一見、普段通りの穏やかな表情で私に続きを促してくるように見える。だけどその表情はどこか強張っていて、私はそんなママの表情が、今この瞬間、作り上げられた仮初のものであるということを悟っていた。
ママが、この話題を避けたがっているのは明白だ。けれど、ママは自分から明確に拒絶するのではなく、判断を私にゆだねた。

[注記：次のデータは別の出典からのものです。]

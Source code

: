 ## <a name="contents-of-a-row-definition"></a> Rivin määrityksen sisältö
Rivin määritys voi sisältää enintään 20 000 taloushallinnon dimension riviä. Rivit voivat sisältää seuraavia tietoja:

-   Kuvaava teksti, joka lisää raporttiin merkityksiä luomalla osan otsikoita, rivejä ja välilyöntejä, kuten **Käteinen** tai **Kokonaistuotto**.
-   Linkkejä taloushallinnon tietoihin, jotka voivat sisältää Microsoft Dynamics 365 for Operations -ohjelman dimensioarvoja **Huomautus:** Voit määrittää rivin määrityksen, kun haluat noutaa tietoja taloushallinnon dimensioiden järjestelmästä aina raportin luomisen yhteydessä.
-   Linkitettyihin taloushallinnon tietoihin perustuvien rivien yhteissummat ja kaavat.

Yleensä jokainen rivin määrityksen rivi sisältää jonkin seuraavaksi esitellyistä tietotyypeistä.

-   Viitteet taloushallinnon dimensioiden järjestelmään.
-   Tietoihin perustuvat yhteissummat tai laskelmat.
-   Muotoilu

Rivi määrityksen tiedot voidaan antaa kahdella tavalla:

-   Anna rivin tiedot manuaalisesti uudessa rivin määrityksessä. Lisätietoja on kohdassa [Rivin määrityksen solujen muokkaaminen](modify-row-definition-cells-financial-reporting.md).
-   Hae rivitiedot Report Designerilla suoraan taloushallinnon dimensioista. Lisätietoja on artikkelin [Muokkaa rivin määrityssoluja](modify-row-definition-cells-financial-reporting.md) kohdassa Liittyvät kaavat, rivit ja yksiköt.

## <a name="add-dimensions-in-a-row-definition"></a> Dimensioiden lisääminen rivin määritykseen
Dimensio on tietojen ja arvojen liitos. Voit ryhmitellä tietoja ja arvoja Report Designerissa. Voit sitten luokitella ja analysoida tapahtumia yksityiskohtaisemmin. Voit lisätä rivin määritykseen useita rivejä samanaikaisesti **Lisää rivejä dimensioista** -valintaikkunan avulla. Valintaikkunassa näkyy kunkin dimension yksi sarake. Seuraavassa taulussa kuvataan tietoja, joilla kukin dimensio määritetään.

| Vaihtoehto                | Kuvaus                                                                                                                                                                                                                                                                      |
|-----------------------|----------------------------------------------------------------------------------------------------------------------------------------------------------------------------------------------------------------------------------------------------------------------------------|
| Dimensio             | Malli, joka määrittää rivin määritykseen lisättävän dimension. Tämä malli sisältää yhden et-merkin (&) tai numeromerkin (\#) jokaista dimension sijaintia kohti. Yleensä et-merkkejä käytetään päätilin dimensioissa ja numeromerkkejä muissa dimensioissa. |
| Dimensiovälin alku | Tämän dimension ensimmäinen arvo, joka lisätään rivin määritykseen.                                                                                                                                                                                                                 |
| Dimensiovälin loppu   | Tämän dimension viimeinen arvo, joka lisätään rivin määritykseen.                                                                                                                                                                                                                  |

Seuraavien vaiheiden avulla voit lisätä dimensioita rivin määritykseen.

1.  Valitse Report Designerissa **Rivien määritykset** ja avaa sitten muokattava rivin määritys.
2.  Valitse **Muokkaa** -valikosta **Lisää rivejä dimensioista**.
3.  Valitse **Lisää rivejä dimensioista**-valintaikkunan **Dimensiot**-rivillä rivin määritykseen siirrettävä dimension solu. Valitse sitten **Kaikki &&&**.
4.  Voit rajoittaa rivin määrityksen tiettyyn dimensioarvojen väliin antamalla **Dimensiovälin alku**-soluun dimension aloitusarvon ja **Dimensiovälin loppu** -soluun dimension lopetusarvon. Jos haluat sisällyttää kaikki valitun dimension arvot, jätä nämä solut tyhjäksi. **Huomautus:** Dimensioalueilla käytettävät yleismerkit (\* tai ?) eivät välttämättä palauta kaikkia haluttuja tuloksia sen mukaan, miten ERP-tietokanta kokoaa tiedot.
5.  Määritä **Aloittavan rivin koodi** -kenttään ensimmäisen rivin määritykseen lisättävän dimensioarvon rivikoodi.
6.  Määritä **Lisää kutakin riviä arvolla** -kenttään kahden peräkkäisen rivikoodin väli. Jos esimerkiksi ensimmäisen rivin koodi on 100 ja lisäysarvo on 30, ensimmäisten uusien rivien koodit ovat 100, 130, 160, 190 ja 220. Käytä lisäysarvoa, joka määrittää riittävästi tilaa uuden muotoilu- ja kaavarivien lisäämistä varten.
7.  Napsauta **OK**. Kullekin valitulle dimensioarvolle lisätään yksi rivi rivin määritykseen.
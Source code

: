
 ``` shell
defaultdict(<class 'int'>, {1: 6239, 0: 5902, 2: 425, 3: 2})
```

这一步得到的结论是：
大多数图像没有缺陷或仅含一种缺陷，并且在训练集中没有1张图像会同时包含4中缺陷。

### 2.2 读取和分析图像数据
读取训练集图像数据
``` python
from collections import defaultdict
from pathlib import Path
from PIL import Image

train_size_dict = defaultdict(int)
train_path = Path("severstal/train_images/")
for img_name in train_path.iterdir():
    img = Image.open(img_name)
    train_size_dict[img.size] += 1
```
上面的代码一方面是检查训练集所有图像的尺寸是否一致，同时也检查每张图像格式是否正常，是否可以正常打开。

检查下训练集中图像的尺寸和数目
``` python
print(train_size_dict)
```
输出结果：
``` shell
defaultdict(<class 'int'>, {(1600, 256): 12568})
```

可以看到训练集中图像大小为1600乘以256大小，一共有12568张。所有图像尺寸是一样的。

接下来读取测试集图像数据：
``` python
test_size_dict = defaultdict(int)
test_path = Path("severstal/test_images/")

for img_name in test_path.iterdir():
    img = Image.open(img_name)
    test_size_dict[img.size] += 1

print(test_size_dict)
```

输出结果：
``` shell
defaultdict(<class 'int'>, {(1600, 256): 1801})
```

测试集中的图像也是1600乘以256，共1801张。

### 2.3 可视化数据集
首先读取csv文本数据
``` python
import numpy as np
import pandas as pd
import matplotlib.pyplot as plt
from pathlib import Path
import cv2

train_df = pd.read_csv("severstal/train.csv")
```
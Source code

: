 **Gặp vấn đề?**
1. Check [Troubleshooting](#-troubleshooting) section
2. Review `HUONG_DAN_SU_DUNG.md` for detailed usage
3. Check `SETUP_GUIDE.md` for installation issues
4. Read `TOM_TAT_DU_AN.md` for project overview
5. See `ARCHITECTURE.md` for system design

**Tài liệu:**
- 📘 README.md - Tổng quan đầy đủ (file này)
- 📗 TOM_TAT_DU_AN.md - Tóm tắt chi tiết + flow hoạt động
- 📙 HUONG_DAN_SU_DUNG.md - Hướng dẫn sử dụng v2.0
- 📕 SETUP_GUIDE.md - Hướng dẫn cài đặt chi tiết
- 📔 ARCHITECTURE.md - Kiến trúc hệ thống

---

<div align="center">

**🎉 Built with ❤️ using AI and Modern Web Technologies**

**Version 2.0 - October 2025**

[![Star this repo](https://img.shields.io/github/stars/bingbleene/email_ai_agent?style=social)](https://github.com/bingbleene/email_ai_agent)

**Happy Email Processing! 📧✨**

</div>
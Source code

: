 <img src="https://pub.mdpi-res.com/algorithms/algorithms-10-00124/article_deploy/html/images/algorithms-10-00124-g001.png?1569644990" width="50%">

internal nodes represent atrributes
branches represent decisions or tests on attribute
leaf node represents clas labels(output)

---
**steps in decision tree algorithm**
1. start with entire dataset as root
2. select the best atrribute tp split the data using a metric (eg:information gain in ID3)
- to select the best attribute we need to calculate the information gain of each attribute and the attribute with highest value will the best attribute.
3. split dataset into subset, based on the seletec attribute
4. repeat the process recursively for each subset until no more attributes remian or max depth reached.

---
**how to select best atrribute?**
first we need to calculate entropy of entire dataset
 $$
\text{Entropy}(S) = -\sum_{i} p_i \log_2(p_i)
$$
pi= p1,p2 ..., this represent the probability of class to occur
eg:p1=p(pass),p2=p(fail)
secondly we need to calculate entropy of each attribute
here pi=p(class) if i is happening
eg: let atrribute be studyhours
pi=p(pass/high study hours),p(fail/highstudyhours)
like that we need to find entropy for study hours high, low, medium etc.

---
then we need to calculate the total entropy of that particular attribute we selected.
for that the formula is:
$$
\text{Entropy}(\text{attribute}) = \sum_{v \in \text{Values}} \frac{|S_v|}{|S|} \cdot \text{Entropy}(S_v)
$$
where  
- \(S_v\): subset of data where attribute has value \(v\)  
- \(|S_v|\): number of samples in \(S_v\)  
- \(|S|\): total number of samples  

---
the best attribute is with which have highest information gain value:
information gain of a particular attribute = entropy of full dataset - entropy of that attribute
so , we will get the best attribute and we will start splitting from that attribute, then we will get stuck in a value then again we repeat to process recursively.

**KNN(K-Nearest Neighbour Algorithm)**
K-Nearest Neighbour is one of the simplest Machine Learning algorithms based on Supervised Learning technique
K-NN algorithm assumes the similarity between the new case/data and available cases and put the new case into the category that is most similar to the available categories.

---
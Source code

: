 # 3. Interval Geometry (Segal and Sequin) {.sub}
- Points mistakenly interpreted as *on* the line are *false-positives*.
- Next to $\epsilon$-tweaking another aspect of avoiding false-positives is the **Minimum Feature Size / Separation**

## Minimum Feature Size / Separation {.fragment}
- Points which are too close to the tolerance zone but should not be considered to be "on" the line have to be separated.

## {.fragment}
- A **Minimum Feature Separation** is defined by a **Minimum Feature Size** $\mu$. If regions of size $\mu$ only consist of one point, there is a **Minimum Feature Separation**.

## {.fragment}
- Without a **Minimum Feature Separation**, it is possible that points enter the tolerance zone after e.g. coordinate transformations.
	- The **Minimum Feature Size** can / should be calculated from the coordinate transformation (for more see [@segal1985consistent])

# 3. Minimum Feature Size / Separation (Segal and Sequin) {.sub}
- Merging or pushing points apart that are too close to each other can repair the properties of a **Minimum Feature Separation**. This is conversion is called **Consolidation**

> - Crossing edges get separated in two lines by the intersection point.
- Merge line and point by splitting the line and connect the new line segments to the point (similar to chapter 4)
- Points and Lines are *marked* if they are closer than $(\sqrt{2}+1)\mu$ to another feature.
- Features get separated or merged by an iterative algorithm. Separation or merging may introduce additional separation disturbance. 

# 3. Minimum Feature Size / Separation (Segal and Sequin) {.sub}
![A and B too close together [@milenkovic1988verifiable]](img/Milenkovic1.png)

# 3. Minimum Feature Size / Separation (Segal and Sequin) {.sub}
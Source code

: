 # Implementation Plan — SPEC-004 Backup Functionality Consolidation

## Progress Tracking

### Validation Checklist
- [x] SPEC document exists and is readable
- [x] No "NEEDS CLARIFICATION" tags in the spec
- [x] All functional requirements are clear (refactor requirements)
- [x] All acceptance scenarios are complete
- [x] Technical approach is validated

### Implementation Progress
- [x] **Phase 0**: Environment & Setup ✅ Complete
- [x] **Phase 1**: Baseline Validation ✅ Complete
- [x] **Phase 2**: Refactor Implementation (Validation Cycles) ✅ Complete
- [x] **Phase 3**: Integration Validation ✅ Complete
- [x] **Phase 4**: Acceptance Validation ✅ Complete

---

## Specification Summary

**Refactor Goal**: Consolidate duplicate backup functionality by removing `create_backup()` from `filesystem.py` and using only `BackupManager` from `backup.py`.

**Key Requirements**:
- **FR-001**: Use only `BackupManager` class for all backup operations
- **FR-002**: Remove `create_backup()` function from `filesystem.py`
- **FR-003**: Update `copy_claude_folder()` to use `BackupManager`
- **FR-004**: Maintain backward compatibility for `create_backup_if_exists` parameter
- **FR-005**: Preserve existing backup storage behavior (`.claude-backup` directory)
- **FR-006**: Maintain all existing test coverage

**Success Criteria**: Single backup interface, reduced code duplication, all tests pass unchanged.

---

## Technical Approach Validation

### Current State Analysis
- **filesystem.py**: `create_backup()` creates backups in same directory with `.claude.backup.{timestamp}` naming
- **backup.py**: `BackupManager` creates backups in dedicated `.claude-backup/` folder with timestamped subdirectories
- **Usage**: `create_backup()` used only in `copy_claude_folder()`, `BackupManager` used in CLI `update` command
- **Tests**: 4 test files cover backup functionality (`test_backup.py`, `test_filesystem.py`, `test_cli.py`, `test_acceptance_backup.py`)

私が聞いてくるのであれば答える。けれど、今、ここで聞かないのであれば、答えない。ママの表情は暗にそのことを伝えていた。決めるのは、私だ。
「……」
私は俯いた。
おそらく、これが最後のチャンス。今、ここで昨日の夜のことを見て見ぬフリをすれば、少なくともしばらくは今まで通りの日常を過ごせるはずだ。
ただバトミントンが楽しくて。
試合に勝つことが嬉しくて。
尊敬するママと一緒に、過ごしていく、穏やかな日常を。
だけど私は見てしまった。知ってしまったのだ。
あのママに似た、絶対的な存在を。
類を見ないほど圧倒的で、これ以上ないくらい冷酷で、それなのに、残酷なまでに美しいあのバドミントンを――
知ってしまったから――
「……昨日の夜、パソコンの電源がついていて、それで、そこにバドミントンの試合が流れていたの」
紡がれた私の言葉を聞いて、ママは目をつむった。意を決っしたような、何かを諦めたかのような、その表情。
けれど私ももう、止まらない。
「そこにさ、ママによく似た女の子が映っていたの」
凄い実力だった。
あんなにまで美しい、綺麗なバドミントンは今まで見たことがなかった。
だけどあの女の子はとても冷たい目をしていた。
美しいのに、どこまでも暴力的だった。
そこにはもはや互いに互いを敬意を払い、高めあうバドミントンはなかった。
それは残酷なまでに圧倒的な、絶対的強者が弱者を弄ぶ、蹂躙だった。
どうしようもなく、悲しくなった。
どうして、と疑問を抱いた。
あなたのバトミントンは狂おしいほどに美しいのに。
あなたの心はどうしてそんなにも、荒んでいるのか。
私は、どうしても、知りたい――。
「――あの女の子は、いったい、誰なの?」
私の問いに、目をつむっていたママはため息を一つ、吐いた。
そして、静寂。
カチカチと、時計の音だけが辺りに響き渡る。
「……あの娘の名前は羽咲綾乃。日本にいる私の実の娘で……そして、あなたと同じように非凡な才能を持った、バドミントンの選手よ」
そう言って、目を開いたママのその瞳の奥にはどこか暗い影が落ちていて、そのさらに向こう側には確かな憂いが込められていた。